■ **EXERCISE GOAL**:
Pick out all lines with the word "focus" from the records that follow.

Saved entries:
[Start of Attachment]

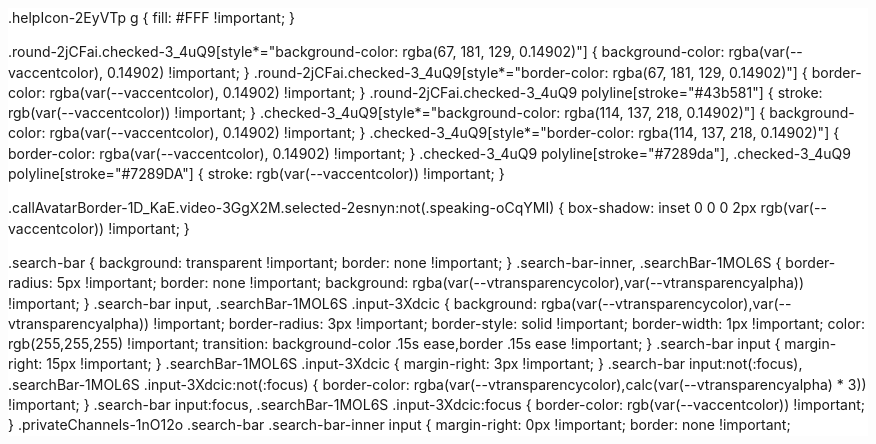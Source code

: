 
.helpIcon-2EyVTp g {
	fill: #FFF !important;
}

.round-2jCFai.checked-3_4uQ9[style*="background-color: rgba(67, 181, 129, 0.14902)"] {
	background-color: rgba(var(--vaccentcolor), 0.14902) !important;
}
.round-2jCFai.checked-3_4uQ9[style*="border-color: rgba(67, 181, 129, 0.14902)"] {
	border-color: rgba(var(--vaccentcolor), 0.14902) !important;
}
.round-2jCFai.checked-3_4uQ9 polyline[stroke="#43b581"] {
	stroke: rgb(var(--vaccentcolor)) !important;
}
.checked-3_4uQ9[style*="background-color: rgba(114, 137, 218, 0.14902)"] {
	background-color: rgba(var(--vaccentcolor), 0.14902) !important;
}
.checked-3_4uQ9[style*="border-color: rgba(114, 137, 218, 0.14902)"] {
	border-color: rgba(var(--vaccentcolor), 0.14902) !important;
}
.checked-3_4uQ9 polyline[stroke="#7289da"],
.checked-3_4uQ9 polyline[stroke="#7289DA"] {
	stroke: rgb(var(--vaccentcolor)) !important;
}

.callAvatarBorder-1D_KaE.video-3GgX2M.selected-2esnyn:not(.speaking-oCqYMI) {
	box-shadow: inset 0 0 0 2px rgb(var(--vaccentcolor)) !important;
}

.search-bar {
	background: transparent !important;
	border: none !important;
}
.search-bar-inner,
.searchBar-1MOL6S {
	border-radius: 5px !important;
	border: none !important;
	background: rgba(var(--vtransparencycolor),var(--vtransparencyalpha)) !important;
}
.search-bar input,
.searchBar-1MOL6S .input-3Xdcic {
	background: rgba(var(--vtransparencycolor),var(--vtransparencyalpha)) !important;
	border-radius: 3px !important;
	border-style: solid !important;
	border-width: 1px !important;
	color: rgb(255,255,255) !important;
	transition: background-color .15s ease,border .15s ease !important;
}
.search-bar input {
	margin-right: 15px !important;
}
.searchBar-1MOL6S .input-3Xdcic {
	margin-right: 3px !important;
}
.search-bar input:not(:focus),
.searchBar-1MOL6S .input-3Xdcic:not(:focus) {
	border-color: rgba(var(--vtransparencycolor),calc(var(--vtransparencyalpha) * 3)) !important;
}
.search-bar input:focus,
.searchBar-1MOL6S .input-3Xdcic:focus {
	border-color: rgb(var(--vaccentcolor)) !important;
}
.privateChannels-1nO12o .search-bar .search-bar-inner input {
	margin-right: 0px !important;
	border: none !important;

[End of Attachment]
[Start of Attachment]

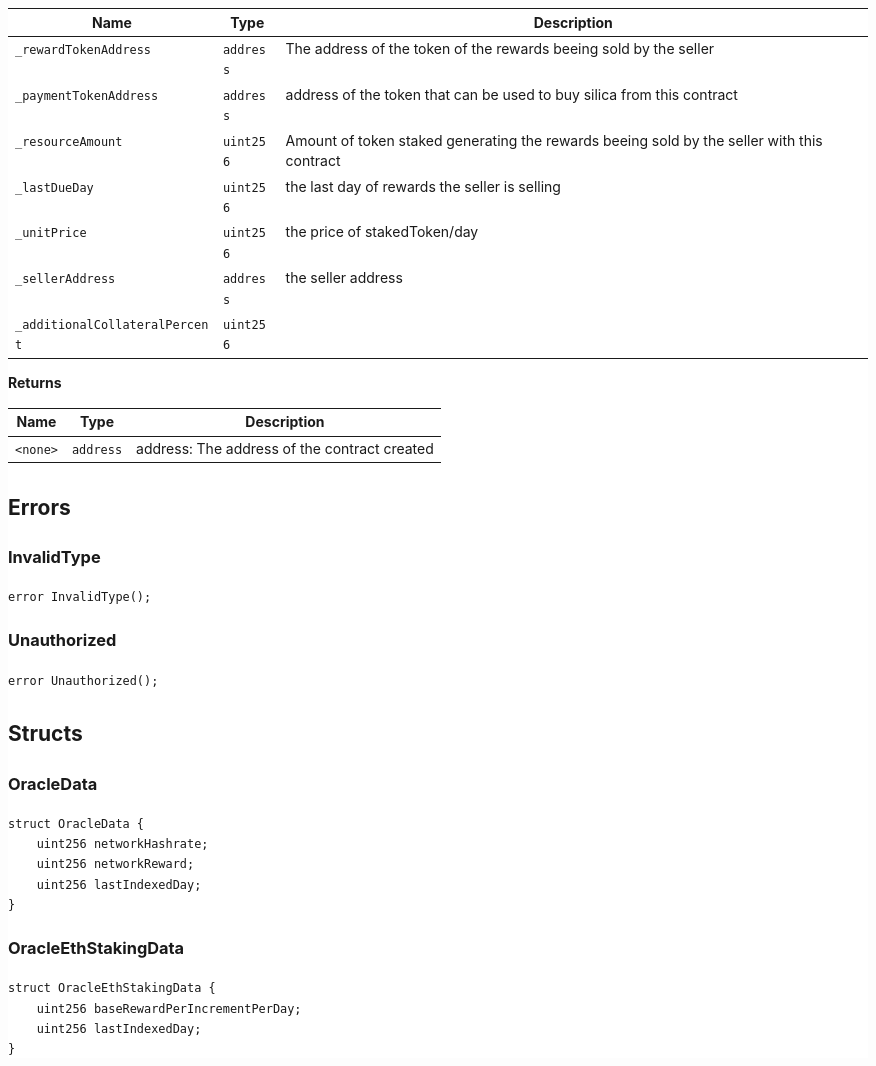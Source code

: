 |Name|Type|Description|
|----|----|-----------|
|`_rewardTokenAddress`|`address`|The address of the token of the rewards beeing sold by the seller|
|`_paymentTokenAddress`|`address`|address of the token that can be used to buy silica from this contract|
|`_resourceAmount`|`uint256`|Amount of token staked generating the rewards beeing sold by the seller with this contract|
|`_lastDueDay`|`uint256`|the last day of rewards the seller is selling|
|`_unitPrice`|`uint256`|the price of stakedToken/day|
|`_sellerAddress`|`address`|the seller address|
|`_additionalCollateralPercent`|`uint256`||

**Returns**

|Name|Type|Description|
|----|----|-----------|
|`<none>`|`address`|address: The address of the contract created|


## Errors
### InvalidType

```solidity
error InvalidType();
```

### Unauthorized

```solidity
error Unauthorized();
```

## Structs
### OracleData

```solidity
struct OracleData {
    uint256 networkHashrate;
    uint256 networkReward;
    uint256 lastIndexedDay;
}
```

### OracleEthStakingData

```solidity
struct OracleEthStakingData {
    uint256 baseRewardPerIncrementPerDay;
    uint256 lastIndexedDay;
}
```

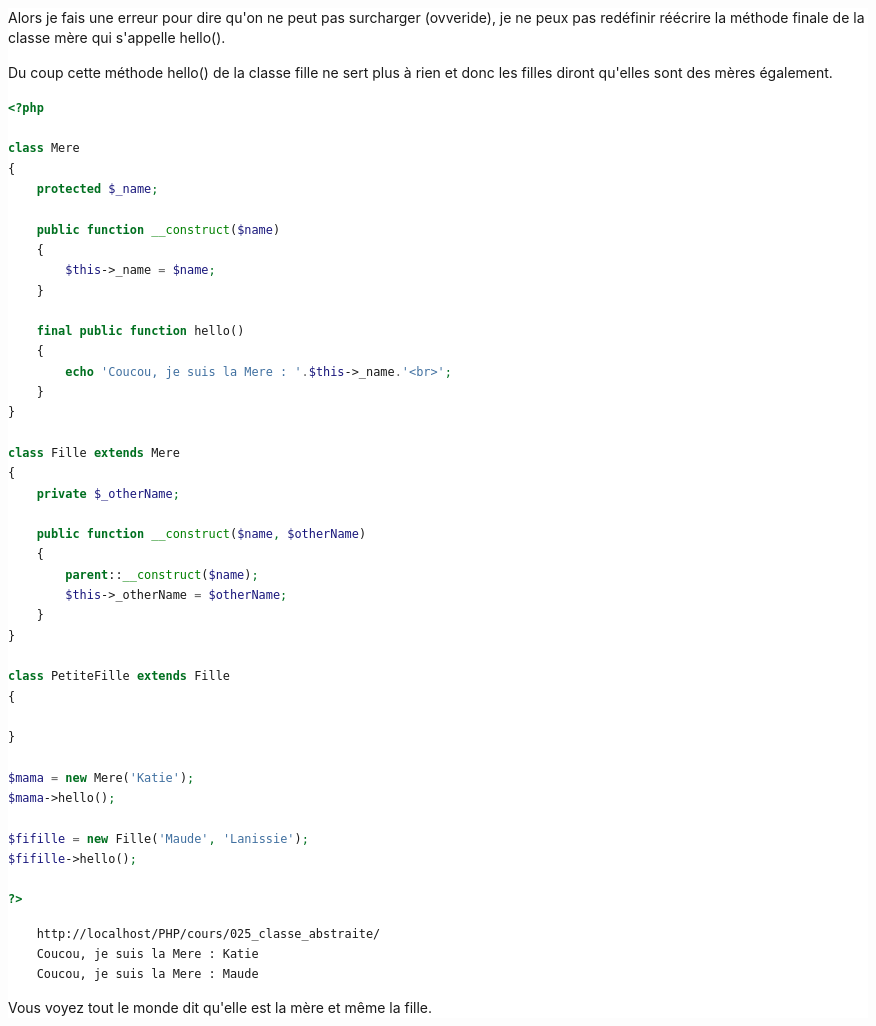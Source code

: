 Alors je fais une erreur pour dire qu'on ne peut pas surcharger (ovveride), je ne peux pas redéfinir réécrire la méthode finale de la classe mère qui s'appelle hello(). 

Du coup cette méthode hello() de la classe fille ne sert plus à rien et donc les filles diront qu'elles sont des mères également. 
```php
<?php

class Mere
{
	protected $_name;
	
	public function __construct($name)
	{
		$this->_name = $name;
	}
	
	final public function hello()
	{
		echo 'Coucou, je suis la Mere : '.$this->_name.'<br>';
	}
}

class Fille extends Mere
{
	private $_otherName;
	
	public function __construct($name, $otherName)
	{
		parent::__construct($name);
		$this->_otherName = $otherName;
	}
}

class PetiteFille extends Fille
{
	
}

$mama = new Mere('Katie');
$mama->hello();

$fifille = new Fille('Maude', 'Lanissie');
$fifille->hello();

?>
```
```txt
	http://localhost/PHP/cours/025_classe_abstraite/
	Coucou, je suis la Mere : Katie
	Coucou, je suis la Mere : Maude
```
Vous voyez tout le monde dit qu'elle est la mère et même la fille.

[End of Attachment]

■ **SOLUTION TO THE PROBLEM**:
.search-bar input:not(:focus),
.searchBar-1MOL6S .input-3Xdcic:not(:focus) {
.search-bar input:focus,
.searchBar-1MOL6S .input-3Xdcic:focus {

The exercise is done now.